Given data START
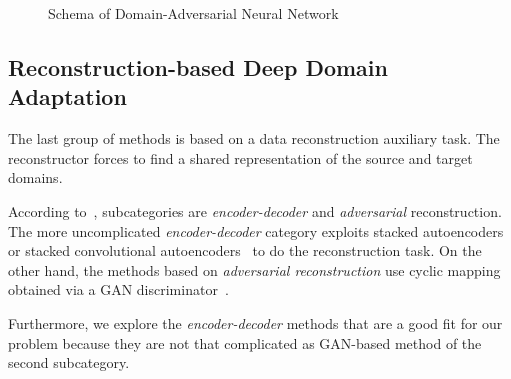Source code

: \begin{figure}
\begin{center}
\end{center}
\caption{Schema of Domain-Adversarial Neural Network}
\end{figure}

\subsection{Reconstruction-based Deep Domain Adaptation}
\label{reconstruction_da}

The last group of methods is based on a data reconstruction auxiliary task.
The reconstructor forces to find a shared representation of the source and target domains.

According to~\cite{wang2018}, subcategories are \textit{encoder-decoder} and
\textit{adversarial} reconstruction.
The more uncomplicated \textit{encoder-decoder} category exploits stacked autoencoders~\cite{vincent2008} or stacked convolutional autoencoders~\cite{masci2011}
to do the reconstruction task.
On the other hand, the methods based on \textit{adversarial reconstruction} use cyclic mapping obtained via a GAN discriminator~\cite{goodfellow2014}.

Furthermore, we explore the \textit{encoder-decoder} methods that are a good fit for our problem
because they are not that complicated as GAN-based method of the second subcategory.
Given data END
■ **Brief**: Starting from the line that contains "On the other", transcribe each line to the end of the records above. Please add nothing.

■ **Response to the exercise**:
On the other hand, the methods based on \textit{adversarial reconstruction} use cyclic mapping obtained via a GAN discriminator~\cite{goodfellow2014}.

Furthermore, we explore the \textit{encoder-decoder} methods that are a good fit for our problem
because they are not that complicated as GAN-based method of the second subcategory.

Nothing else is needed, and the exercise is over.